O Coração na Yoga - Pedro Kupfer



"Quando usamos a expressão “fazer as coisas com o coração”, de modo geral nos referimos a agir com a motivação certa, desde uma postura de franqueza e honestidade. Por outro lado, dizer que alguém tem “o coração frio” aponta para uma situação em que a pessoa totalmente centrada no próprio interesse, ou que não tem sensibilidade, ou que age com frieza e egoísmo, sem levar em conta os demais.

Nas escrituras do Yoga a palavra coração sempre aparece vinculada à consciência, ou a uma maneira de se referir a ela a partir do corpo. Por exemplo, o Yogasūtra (III:35), afirma que “[meditando no] coração, o yogui  adquire conhecimento da própria Consciência”.

Por outro lado, a Śvetaśvatara Upaniṣad (II:8), um texto muito mais antigo que o próprio Yogasūtra, ensina o seguinte: “Mantendo o corpo firme, como as três partes eretas [tronco, pescoço e cabeça], o sábio dirige os sentidos e a mente ao interior do coração. Brahman é o barco em que ele atravessa o rio do medo”.

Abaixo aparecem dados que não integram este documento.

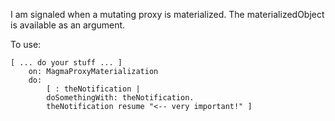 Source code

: I am signaled when a mutating proxy is materialized.  The materializedObject is available as an argument.

To use:

	[ ... do your stuff ... ]
		on: MagmaProxyMaterialization 
		do:
			[ : theNotification |
			doSomethingWith: theNotification.
			theNotification resume "<-- very important!" ]

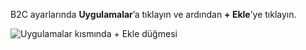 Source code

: B2C ayarlarında **Uygulamalar**’a tıklayın ve ardından **+ Ekle**’ye tıklayın.

![Uygulamalar kısmında + Ekle düğmesi](./media/active-directory-b2c-portal-add-application/b2c-applications-add.png) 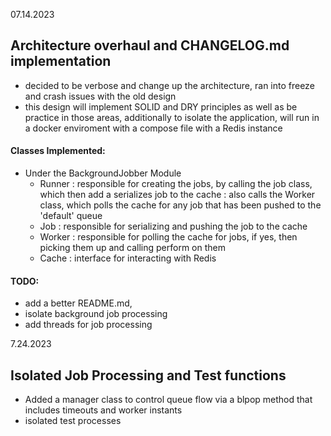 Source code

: 07.14.2023
## Architecture overhaul and CHANGELOG.md implementation
- decided to be verbose and change up the architecture, ran into freeze and crash issues with the old design
- this design will implement SOLID and DRY principles as well as be practice in those areas, additionally to isolate
  the application, will run in a docker enviroment with a compose file with a Redis instance

#### Classes Implemented:
- Under the BackgroundJobber Module
  - Runner
    : responsible for creating the jobs, by calling the job class, which then add a serializes job to the cache
    : also calls the Worker class, which polls the cache for any job that has been pushed to the 'default' queue
  - Job
    : responsible for serializing and pushing the job to the cache
  - Worker
    : responsible for polling the cache for jobs, if yes, then picking them up and calling perform on them
  - Cache
    : interface for interacting with Redis

#### TODO:
- add a better README.md, 
- isolate background job processing 
- add threads for job processing

7.24.2023
## Isolated Job Processing and Test functions
- Added a manager class to control queue flow via a blpop method that includes timeouts and worker instants
- isolated test processes

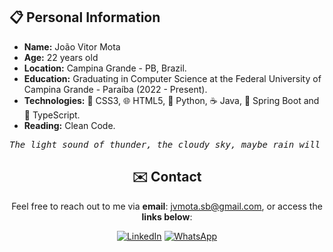 <!-- Informações Pessoais -->
## 📋 Personal Information

- **Name:** João Vitor Mota
- **Age:** 22 years old
- **Location:** Campina Grande - PB, Brazil.
- **Education:** Graduating in Computer Science at the Federal University of Campina Grande - Paraíba (2022 - Present).
- **Technologies:** 🎨 CSS3, 🌐 HTML5, 🐍 Python, ☕ Java, 🍃 Spring Boot and 📄 TypeScript.
- **Reading:** Clean Code.

<div align="center">

<pre><i>The light sound of thunder, the cloudy sky, maybe rain will come.</i></pre>

<!-- ![JVSMOTA's GitHub stats](https://github-readme-stats.vercel.app/api?username=JVSMOTA&show_icons=true&theme=transparent) -->

<div>

<!-- Lista de Redes para Contato -->
## ✉️ Contact

<div align="center">

<p> 

Feel free to reach out to me via **email**: [jvmota.sb@gmail.com](mailto:jvmota.sb@gmail.com), or access the **links below**:

</p>

[![LinkedIn](https://img.shields.io/badge/linkedin-%230077B5.svg?style=for-the-badge&logo=linkedin&logoColor=white)](https://www.linkedin.com/in/jvsmota/)
[![WhatsApp](https://img.shields.io/badge/WhatsApp-25D366?style=for-the-badge&logo=whatsapp&logoColor=white)](https://api.whatsapp.com/send?phone=5583996193212)

</div>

Assim, vemos que o coração ocupa um lugar central no processo do autoconhecimento, pois é uma referência, um ponto de conjunção, digamos assim, entre corpo, mente e Consciência.
Por exemplo, quando nos referimos a nós mesmos, apontamos naturalmente com as mãos para o coração. Quando precisamos fazer referência às coisas do
ego, também apontamos para o coração.

A Kaṭha Upaniṣad (I:2:20), outro texto antiquíssimo de Yoga, declara que o coração é o lar da Consciência: “Menor que o infinitesimal, maior que o grandioso, o Ser reside no coração de todas as criaturas. Aquele que domina [a identificação com] seus próprios desejos liberta-se de todo sofrimento e, com a mente e os sentidos em paz, percebe a grandeza do Ser”. Assim, podemos considerar que o coração seja uma espécie de ponte entre o finito e o infinito, entre o corpo-mente e o Ser.

Na fisiologia sutil do Haṭha Yoga, fala-se do “nó” (granthi) do chakra cardíaco que limita, através dos karmas, a experiência da consciência ilimitada apenas ao ego, à mente ou ao corpo físico.

Usando diferentes ferramentas, o yogui tenta cortar esse nó e se libertar dele. Porém, essa escravidão é aparente, mesmo quando para a pessoa identificada com seus condicionamentos essa seja a única realidade. Essa situação acontece porque ela está enredada nos próprios karmas e não enxergar além deles.
O desejo de vencer a morte, de compreender o que há antes e depois dessa passagem, é tão antigo quanto universal. Na tradição da Índia, “vencer a morte” significa abrir o coração, como fica claro nesta outra passagem da obra que acabamos de citar: “Desfazendo os nós que estrangulam do coração, o mortal torna-se imortal. Essa é a síntese dos ensinamentos das escrituras” (II:3:15).
Os “nós que estrangulam o coração” são as falsas crenças, os condicionamentos e ideias equivocadas que temos sobre nós mesmos."